UNC Law School Professor Gene Nichol earlier this year at a Harvard symposium on the legacy of Gideon v. Wainwright and the state of funding for indigent defense blasted the legal system’s treatment of the poor.
Poor litigants, criminal or civil, more often than not are treated unequally before the law. “Despite our perpetual boasts, we turn out to be the effective adversary to equality; outposts, comforter, companion, and the better to marginalization,” Nichol said.
This year marks the 50th Anniversary of Gideon v. Wainwright, the landmark Supreme Court case that held the Sixth Amendment’s right to counsel means that criminal defendants have a constitutional right to counsel whether they can afford it or not.

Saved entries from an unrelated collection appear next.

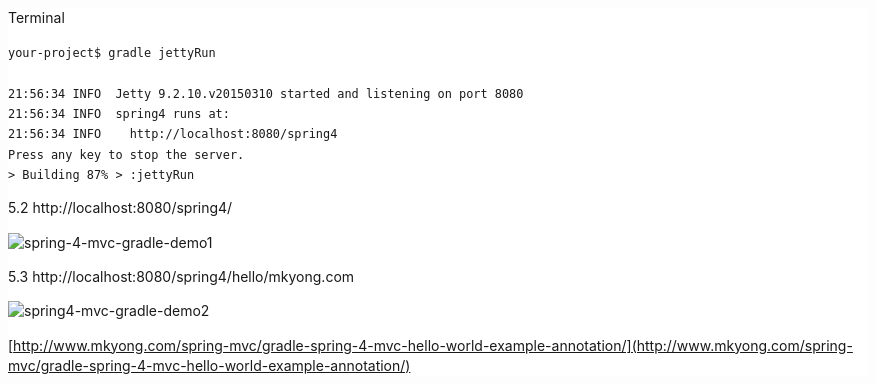 Terminal

    your-project$ gradle jettyRun

    21:56:34 INFO  Jetty 9.2.10.v20150310 started and listening on port 8080
    21:56:34 INFO  spring4 runs at:
    21:56:34 INFO    http://localhost:8080/spring4
    Press any key to stop the server.
    > Building 87% > :jettyRun

5.2 http://localhost:8080/spring4/

![spring-4-mvc-gradle-demo1](http://www.mkyong.com/wp-content/uploads/2014/08/spring-4-mvc-gradle-demo1.png)

5.3 http://localhost:8080/spring4/hello/mkyong.com

![spring4-mvc-gradle-demo2](http://www.mkyong.com/wp-content/uploads/2014/08/spring4-mvc-gradle-demo2.png)

[http://www.mkyong.com/spring-mvc/gradle-spring-4-mvc-hello-world-example-annotation/](http://www.mkyong.com/spring-mvc/gradle-spring-4-mvc-hello-world-example-annotation/)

That case placed a mandate on the States to ensure that poor criminal defendants are provided legal representation. But as Nichol and others have noted, such as ACS’s Caroline Fredrickson, too many States have fallen woefully short of ensuring that poor criminal defendants have access to competent counsel.

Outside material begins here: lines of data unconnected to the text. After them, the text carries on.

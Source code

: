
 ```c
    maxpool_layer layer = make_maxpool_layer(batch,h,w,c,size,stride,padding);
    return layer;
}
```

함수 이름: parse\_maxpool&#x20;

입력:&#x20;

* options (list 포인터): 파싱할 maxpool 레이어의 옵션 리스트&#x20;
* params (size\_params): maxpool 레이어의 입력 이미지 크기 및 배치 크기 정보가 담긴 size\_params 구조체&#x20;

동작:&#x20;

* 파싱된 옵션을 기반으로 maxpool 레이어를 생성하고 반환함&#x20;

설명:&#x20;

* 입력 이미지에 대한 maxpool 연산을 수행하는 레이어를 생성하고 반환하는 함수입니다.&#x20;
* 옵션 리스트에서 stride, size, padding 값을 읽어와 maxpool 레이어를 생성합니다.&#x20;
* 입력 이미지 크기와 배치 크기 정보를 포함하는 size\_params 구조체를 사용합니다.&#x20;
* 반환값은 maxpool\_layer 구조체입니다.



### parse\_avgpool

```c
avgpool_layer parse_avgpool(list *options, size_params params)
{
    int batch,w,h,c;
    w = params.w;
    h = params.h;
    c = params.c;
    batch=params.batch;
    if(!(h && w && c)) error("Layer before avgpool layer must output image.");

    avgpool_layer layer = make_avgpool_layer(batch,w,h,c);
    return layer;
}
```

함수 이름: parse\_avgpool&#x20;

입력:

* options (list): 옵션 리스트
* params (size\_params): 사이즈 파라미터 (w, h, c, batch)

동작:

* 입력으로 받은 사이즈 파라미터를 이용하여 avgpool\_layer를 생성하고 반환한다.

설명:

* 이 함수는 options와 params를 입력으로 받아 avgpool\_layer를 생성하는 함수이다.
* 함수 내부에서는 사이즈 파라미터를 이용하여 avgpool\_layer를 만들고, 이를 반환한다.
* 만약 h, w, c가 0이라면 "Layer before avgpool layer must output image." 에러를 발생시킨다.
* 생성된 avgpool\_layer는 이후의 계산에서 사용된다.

In an interview earlier this year with ACSblog, Stephen Bright, head of the Southern Center for Human Rights, provided his thoughts, in some ways similar to Nichol’s, about the state of indigent defense. Like Nichol, Bright noted the nation’s and legal profession’s callousness toward the poor.
Bright (pictured) said, “One would think that if the court said this is what the Sixth Amendment to the Constitution of the United States, the right to counsel, that this is what it means – that the state has to provide a lawyer that the states would have done that. But Gideon has been treated as an unfunded mandate.”
So why have many States given short-shrift to funding of indigent defense services? Likely, Bright said, the answer lies with a society that has remained indifferent, at best, to poverty.
“When Robert F. Kennedy was attorney general, he said the poor person accused of a crime has no lobby,” Bright noted. “That’s exactly right. There’s no constituency.”